How much evidence we get depends on the number of trials that we see, which depends on the regime start-time – you can think of this as the time before which failure to develop AGI doesn’t tell us anything useful about the probability of success in later trials. For instance, we might think that 1956 (the year of the Dartmouth Conference) was the first year where people seriously started trying to build AGI, so the absence of AGI before 1956 isn’t very informative. If we think of each trial as a calendar year, then there have been 2021-1956 = 65 trials since the regime start-time, and we still haven’t developed AGI, so that’s 65 failed trials which we use to update \(P(\text{AGI next year | no AGI yet})\), where “next year” now corresponds to 2022 rather than 1957.

But why should a trial correspond to a calendar year? The answer is that it doesn’t have to! In total, Davidson considers three candidate trial definitions:

  • Calendar-year trials: 1 trial = 1 calendar year
  • Compute trials: 1 trial = a 1% increase in the largest amount of compute used to develop an AI system to date
  • Researcher-year trials: 1 trial = a 1% increase in the total researcher-years so far

If we extend this reasoning, then we can predict the probability that AGI is built \(X\) years into the future. Davidson does this to predict \(P(\text{AGI by 2036 | no AGI yet})\) as follows:

\[\begin{align}P(\text{AGI by 2036 | no AGI yet}) &= 1-P(\text{no AGI by 2036 | no AGI yet})\\&=1-P(\text{no AGI in 2022 | no AGI by 2021})…P(\text{no AGI in 2036 | no AGI by 2035}) \end{align}\]

The idea is that this framework only incorporates a small amount of information based on observational evidence, giving “semi-informative priors” over AI timelines. This framework is shown in more detail below:

Since Davidson uses three different trial definitions, we actually get three of these diagrams!

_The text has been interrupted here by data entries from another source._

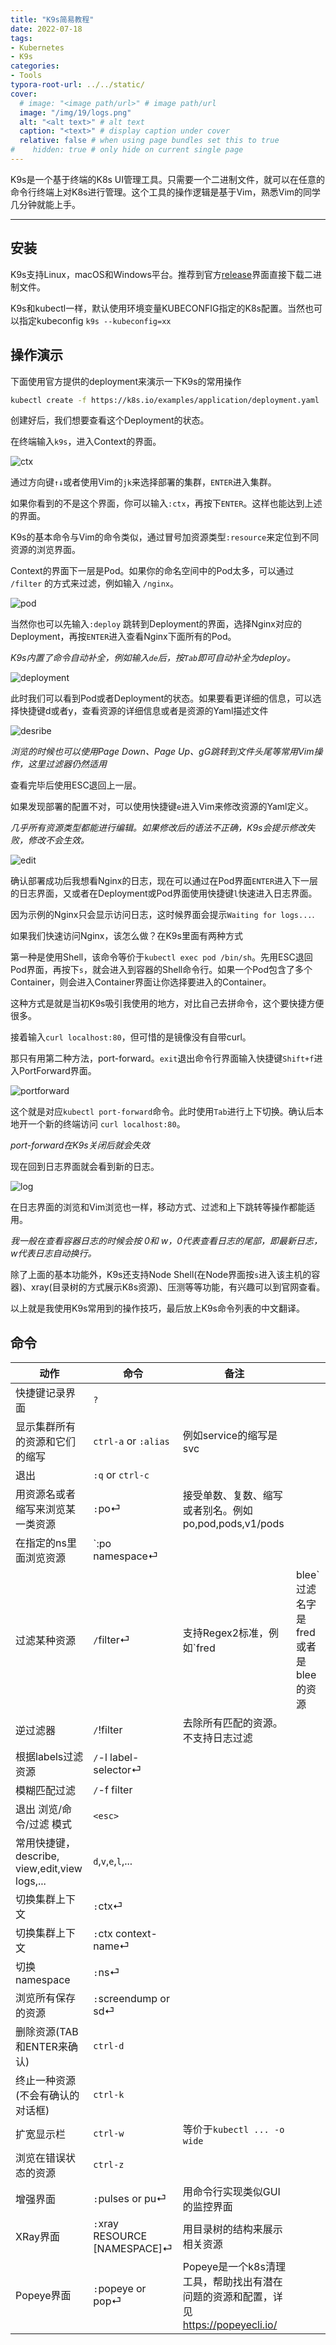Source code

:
 ```yaml
---
title: "K9s简易教程"
date: 2022-07-18
tags:
- Kubernetes
- K9s
categories:
- Tools
typora-root-url: ../../static/
cover:
  # image: "<image path/url>" # image path/url
  image: "/img/19/logs.png"
  alt: "<alt text>" # alt text
  caption: "<text>" # display caption under cover
  relative: false # when using page bundles set this to true
#    hidden: true # only hide on current single page
---
```


K9s是一个基于终端的K8s UI管理工具。只需要一个二进制文件，就可以在任意的命令行终端上对K8s进行管理。这个工具的操作逻辑是基于Vim，熟悉Vim的同学几分钟就能上手。

<!-- ![k9s](/img/19/logs.png) -->

<!--more-->

---

## 安装

K9s支持Linux，macOS和Windows平台。推荐到官方[release](https://github.com/derailed/k9s/releases)界面直接下载二进制文件。

K9s和kubectl一样，默认使用环境变量KUBECONFIG指定的K8s配置。当然也可以指定kubeconfig
`k9s --kubeconfig=xx`

## 操作演示

下面使用官方提供的deployment来演示一下K9s的常用操作

```bash
kubectl create -f https://k8s.io/examples/application/deployment.yaml
```

创建好后，我们想要查看这个Deployment的状态。

在终端输入`k9s`，进入Context的界面。

![ctx](/img/19/ctx.png)

通过方向键`↑↓`或者使用Vim的`jk`来选择部署的集群，`ENTER`进入集群。

如果你看到的不是这个界面，你可以输入`:ctx`，再按下`ENTER`。这样也能达到上述的界面。

K9s的基本命令与Vim的命令类似，通过冒号加资源类型`:resource`来定位到不同资源的浏览界面。

Context的界面下一层是Pod。如果你的命名空间中的Pod太多，可以通过 `/filter` 的方式来过滤，例如输入 `/nginx`。

![pod](/img/19/pod.png)

当然你也可以先输入`:deploy` 跳转到Deployment的界面，选择Nginx对应的Deployment，再按`ENTER`进入查看Nginx下面所有的Pod。

*K9s内置了命令自动补全，例如输入`de`后，按`Tab`即可自动补全为deploy。*

![deployment](/img/19/deployment.png)

此时我们可以看到Pod或者Deployment的状态。如果要看更详细的信息，可以选择快捷键d或者y，查看资源的详细信息或者是资源的Yaml描述文件

![desribe](/img/19/describe.png)

*浏览的时候也可以使用Page Down、Page Up、gG跳转到文件头尾等常用Vim操作，这里过滤器仍然适用*

查看完毕后使用ESC退回上一层。

如果发现部署的配置不对，可以使用快捷键`e`进入Vim来修改资源的Yaml定义。

*几乎所有资源类型都能进行编辑。如果修改后的语法不正确，K9s会提示修改失败，修改不会生效。*

![edit](/img/19/edit.png)

确认部署成功后我想看Nginx的日志，现在可以通过在Pod界面`ENTER`进入下一层的日志界面，又或者在Deployment或Pod界面使用快捷键`l`快速进入日志界面。

因为示例的Nginx只会显示访问日志，这时候界面会提示`Waiting for logs...`.

如果我们快速访问Nginx，该怎么做？在K9s里面有两种方式

第一种是使用Shell，该命令等价于`kubectl exec pod /bin/sh`。先用ESC退回Pod界面，再按下`s`，就会进入到容器的Shell命令行。如果一个Pod包含了多个Container，则会进入Container界面让你选择要进入的Container。

这种方式是就是当初K9s吸引我使用的地方，对比自己去拼命令，这个要快捷方便很多。

接着输入`curl localhost:80`，但可惜的是镜像没有自带curl。

那只有用第二种方法，port-forward。`exit`退出命令行界面输入快捷键`Shift+f`进入PortForward界面。

![portforward](/img/19/portforward.png)

这个就是对应`kubectl port-forward`命令。此时使用`Tab`进行上下切换。确认后本地开一个新的终端访问 `curl localhost:80`。

*port-forward在K9s关闭后就会失效*

现在回到日志界面就会看到新的日志。

![log](/img/19/log.png)

在日志界面的浏览和Vim浏览也一样，移动方式、过滤和上下跳转等操作都能适用。

*我一般在查看容器日志的时候会按 0和 w，0代表查看日志的尾部，即最新日志，w代表日志自动换行。*

除了上面的基本功能外，K9s还支持Node Shell(在Node界面按`s`进入该主机的容器)、xray(目录树的方式展示K8s资源)、压测等等功能，有兴趣可以到官网查看。

以上就是我使用K9s常用到的操作技巧，最后放上K9s命令列表的中文翻译。

## 命令

| 动作           | 命令               | 备注 |      |
| -------------- | ------------------ | ---- | ---- |
| 快捷键记录界面 | `?` |      |      |
| 显示集群所有的资源和它们的缩写 | `ctrl-a` or `:alias` | 例如service的缩写是svc |      |
| 退出 | `:q` or `ctrl-c` |      |      |
| 用资源名或者缩写来浏览某一类资源 | `:`po⏎ | 接受单数、复数、缩写或者别名。例如po,pod,pods,v1/pods |      |
| 在指定的ns里面浏览资源 | `:po namespace⏎ |  |      |
| 过滤某种资源 | `/`filter⏎ | 支持Regex2标准，例如`fred|blee`过滤名字是fred或者是blee的资源 |      |
| 逆过滤器 | `/`!filter | 去除所有匹配的资源。不支持日志过滤 | |
| 根据labels过滤资源 | `/`-l label-selector⏎ |  | |
| 模糊匹配过滤 | `/`-f filter |  | |
| 退出 浏览/命令/过滤 模式 | `<esc>` |  | |
| 常用快捷键，describe, view,edit,view logs,... | `d`,`v`,`e`,`l`,... |  | |
| 切换集群上下文 | `:`ctx⏎ |  | |
| 切换集群上下文 | `:`ctx context-name⏎ |  | |
| 切换namespace | `:`ns⏎ |  | |
| 浏览所有保存的资源 | `:`screendump or sd⏎ |  | |
| 删除资源(TAB和ENTER来确认) | `ctrl-d` |  | |
| 终止一种资源(不会有确认的对话框) | `ctrl-k` |  | |
| 扩宽显示栏 | `ctrl-w` | 等价于`kubectl ... -o wide` | |
| 浏览在错误状态的资源 | `ctrl-z` |  | |
| 增强界面 | `:`pulses or pu⏎ | 用命令行实现类似GUI的监控界面 | |
| XRay界面 | `:`xray RESOURCE [NAMESPACE]⏎ | 用目录树的结构来展示相关资源 | |
| Popeye界面 | `:`popeye or pop⏎ | Popeye是一个k8s清理工具，帮助找出有潜在问题的资源和配置，详见<https://popeyecli.io/> | |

All in all, Davidson uses this to get a central estimate of \(P(\text{AGI by 2036 | no AGI yet}) = 8\%\), with the following cumulative probability function:

Motivation

One way of forecasting AI Timelines is to consider the inner workings of AI, guess what kinds of developments are the most important, and then generate a probability distribution over when Artificial General Intelligence (AGI) will be developed. This is the approach taken by Ajeya Cotra in Forecasting TAI with biological anchors, a really detailed draft report that draws analogy to the human brain to forecast when Transformative AI (TAI) will first be developed. 2

Tom Davidson’s report, Semi-informative priors over AI timelines, is also a detailed report forecasting AI timelines, but it takes a different approach to Cotra’s report. Rather than thinking about the details of AI development, it assumes we know almost nothing about it3

The goal of this post is to explain the model through the liberal use of diagrams, so that you can get high-level intuitions about how it works, hopefully informing your research or understanding of AI forecasting. 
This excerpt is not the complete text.